Personal information
- Full name: Daniel Hanley
- Date of birth: 17 May 1883
- Place of birth: Allendale, Victoria
- Date of death: 1 December 1976 (aged 93)
- Place of death: Macleod, Victoria
- Original team(s): South Ballarat, Golden Point
- Height: 185 cm (6 ft 1 in)
- Weight: 83 kg (183 lb)
- Position(s): Half back, ruck

Playing career^{1}
- Years: Club / Games (Goals)
- 1911–1914: Essendon / 67 (9)
- ^{1} Playing statistics correct to the end of 1914.

= Dan Hanley (footballer) =

Australian rules footballer

Daniel Hanley (17 May 1883 – 1 December 1976) was an Australian rules footballer who played with Essendon in the Victorian Football League (VFL).

Before he came to Essendon, Hanley played his football at South Ballarat. He was used mostly as a defender during his VFL career but also spent some time as a follower. A premiership player in both 1911 and 1912, he remained with Essendon until the conclusion of the 1914 season when he was suspended for eight matches in the penultimate game of the year. He did not return the following season and instead joined the army with whom he served overseas.
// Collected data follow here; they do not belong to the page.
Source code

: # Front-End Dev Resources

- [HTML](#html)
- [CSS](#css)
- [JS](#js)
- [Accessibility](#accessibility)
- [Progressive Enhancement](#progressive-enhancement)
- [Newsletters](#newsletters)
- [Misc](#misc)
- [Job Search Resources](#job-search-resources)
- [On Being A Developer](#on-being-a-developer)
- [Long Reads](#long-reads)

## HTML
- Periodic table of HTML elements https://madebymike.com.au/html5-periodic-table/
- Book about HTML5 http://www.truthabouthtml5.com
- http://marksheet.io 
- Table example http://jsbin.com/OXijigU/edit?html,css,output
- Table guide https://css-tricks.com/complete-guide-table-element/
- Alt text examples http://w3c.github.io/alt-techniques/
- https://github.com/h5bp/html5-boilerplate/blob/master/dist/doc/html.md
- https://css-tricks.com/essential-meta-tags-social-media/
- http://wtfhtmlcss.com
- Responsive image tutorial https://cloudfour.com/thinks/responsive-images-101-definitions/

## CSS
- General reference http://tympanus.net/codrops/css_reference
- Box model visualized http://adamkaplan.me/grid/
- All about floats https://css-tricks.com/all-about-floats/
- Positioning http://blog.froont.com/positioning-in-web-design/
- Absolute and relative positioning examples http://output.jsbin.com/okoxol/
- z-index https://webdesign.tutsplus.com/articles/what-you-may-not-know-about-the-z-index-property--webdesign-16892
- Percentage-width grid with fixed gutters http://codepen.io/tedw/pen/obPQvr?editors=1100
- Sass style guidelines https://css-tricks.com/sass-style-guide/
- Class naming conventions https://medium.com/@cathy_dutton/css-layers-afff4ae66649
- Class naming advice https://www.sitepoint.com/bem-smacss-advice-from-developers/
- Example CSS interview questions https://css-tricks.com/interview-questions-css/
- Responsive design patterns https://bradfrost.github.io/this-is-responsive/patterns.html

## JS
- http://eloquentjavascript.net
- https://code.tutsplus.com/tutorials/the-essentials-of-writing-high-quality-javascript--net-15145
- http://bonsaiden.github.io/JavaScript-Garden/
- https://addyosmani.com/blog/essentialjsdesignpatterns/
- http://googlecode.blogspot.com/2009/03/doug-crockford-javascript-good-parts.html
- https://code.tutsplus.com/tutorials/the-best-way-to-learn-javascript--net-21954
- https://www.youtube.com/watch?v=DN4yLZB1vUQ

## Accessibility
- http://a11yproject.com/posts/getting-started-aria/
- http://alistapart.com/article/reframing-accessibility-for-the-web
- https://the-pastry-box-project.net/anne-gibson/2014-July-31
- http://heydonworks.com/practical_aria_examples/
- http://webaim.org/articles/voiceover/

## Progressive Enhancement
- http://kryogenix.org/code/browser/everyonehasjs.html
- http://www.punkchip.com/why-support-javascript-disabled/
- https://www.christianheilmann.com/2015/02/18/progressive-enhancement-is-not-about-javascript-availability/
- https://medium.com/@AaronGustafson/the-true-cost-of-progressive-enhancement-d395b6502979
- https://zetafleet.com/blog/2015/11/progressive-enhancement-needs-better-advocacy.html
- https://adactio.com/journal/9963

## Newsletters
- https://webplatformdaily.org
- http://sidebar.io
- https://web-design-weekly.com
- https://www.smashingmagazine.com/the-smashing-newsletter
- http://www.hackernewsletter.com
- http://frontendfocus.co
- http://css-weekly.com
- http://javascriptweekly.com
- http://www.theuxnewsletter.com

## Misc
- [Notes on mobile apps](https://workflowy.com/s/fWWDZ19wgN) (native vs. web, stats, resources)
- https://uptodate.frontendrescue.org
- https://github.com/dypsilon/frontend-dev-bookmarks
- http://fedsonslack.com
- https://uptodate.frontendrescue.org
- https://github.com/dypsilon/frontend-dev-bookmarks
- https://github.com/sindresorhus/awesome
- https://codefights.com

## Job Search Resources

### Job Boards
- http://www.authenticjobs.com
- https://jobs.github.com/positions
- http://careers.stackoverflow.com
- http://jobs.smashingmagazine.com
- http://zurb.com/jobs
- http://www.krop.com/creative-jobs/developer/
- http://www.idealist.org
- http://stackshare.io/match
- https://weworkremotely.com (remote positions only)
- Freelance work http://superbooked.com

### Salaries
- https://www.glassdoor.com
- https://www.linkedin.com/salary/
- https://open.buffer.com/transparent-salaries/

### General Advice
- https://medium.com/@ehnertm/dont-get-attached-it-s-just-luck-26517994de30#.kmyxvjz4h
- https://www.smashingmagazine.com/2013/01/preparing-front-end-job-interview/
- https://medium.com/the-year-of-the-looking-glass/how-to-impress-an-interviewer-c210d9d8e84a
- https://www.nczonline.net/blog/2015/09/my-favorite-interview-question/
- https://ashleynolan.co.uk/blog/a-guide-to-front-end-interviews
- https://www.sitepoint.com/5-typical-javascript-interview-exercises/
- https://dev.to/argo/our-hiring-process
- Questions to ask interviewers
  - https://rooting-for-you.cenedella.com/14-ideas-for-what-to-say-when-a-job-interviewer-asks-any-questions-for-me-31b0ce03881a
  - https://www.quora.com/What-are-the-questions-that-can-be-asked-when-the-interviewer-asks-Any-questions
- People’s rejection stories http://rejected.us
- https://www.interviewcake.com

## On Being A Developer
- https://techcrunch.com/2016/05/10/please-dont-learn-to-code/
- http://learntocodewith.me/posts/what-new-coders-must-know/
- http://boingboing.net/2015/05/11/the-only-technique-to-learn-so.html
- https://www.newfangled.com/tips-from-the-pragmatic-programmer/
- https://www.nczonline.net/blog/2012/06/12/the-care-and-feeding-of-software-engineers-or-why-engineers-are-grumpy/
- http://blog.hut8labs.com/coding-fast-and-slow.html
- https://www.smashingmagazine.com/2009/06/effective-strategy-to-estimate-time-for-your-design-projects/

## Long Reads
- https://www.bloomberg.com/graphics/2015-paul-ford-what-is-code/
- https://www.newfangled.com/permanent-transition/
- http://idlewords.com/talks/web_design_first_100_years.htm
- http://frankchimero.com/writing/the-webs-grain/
Hanley was involved in a controversial incident in 1912 when he alleged that he had been deliberately impeded by a boundary umpire. His allegation was that when he was on the boundary line competing against a Collingwood player for the ball, the umpire grasped him by the hand, thus preventing him from taking part in the contest. The umpire was not punished due to a lack of witnesses.